The courts have not stopped Trump's trade policy; they have forced him to keep finding new legal containers for the same policy. Each container is weaker than the last.

The Hidden Bet

1

The tariff refunds represent a real cost to the administration.

The refund process is slow and covers only some importers. The administration can use the delay to impose new tariffs before the refunds fully clear, effectively collecting duties twice on the same goods. Bessent's July restoration threat is the mechanism: importers who received refunds may face new tariffs in weeks.

2

Congress is the natural body to pass new tariff authority.

Congress has consistently delegated trade authority to the executive since the 1930s. Getting Congress to pass a new, constitutionally grounded tariff law requires affirmative legislation, which requires votes from members whose districts depend on imports. The political calculus does not favor quick congressional action. The administration has more incentive to keep finding executive authority than to ask Congress.

3

Importing companies that won refunds are now safe.

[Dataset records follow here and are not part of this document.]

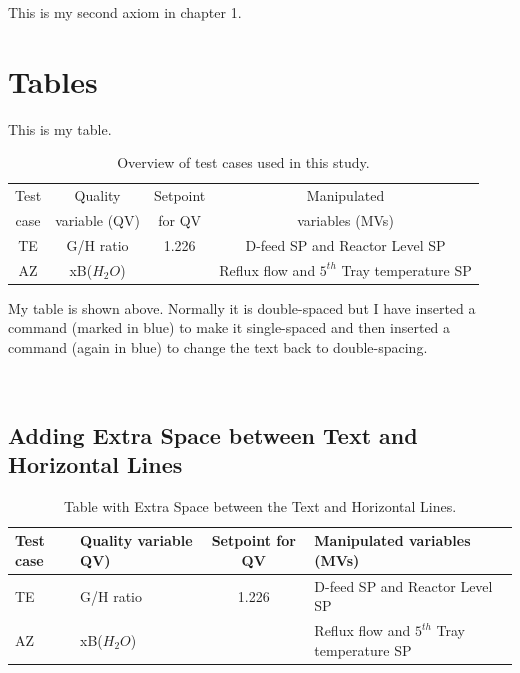 \begin{axiom}
This is my second axiom in chapter 1.
\end{axiom}

\section{Tables}

This is my table.

\renewcommand{\baselinestretch}{1}
\small\normalsize

\begin{table}[h]
\caption[Short title]{Overview of test cases used in this study.}
\begin{center}
\begin{tabular}{|c|c|c|c|}
\hline
Test & Quality & Setpoint & Manipulated \\
case & variable (QV) & for QV & variables (MVs)\\
\hline \hline
TE & G/H ratio & 1.226 & D-feed SP and Reactor Level SP\\
AZ & xB($H_2O$) & & Reflux flow and $5^{th}$ Tray temperature SP\\
\hline
\end{tabular}
\end{center}
\label{test_over}
\end{table}

\renewcommand{\baselinestretch}{2}
\small\normalsize

My table is shown above.   Normally it is double-spaced but I have inserted a command (marked in blue) to make it single-spaced and then inserted a command (again in blue) to change the text back to double-spacing.

\

\subsection{Adding Extra Space between Text and Horizontal Lines}

\renewcommand{\baselinestretch}{1}
\small\normalsize

\setlength{\tablinesep}{5ex}

\begin{table}[h]
\caption{Table with Extra Space between the Text and Horizontal Lines.}
\begin{center}
\begin{tabular}{|p{.5in}|p{1in}|c|p{2.25in}|}
\hline
Test case& Quality variable QV)& Setpoint for QV & Manipulated  variables (MVs)\\
\hline \hline
TE & G/H ratio & 1.226 & D-feed SP and Reactor Level SP\\ \hline
AZ & xB($H_2O$) & & Reflux flow and $5^{th}$ Tray temperature SP \\
\hline
\end{tabular}
\end{center}
\label{test_over}
\end{table}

Bessent's warning about July tariff restoration means importers must decide whether to spend refunds or hold them as a hedge. Companies that committed capital based on refund expectations and then face reimposed tariffs are in a structurally worse position than they were before the refund.

The Real Disagreement

The real tension is between two legitimate positions: unilateral executive trade authority is genuinely useful for fast-moving economic threats, and constitutional separation of powers requires Congress to set trade policy. The courts have consistently chosen the latter. The administration argues the courts are wrong. That is not a frivolous argument; trade scholars disagree on the historical scope of IEEPA. But the administration has now lost that argument twice at the highest levels. The question is whether it will accept the constitutional constraint and work with Congress, or keep finding new executive workarounds until one sticks. The Buy American executive order suggests the latter: it is a circumnavigation of the courts, not a concession to them.

Who Pays

US importers: small and medium businesses

Immediate for those in the refund queue; ongoing uncertainty for the rest.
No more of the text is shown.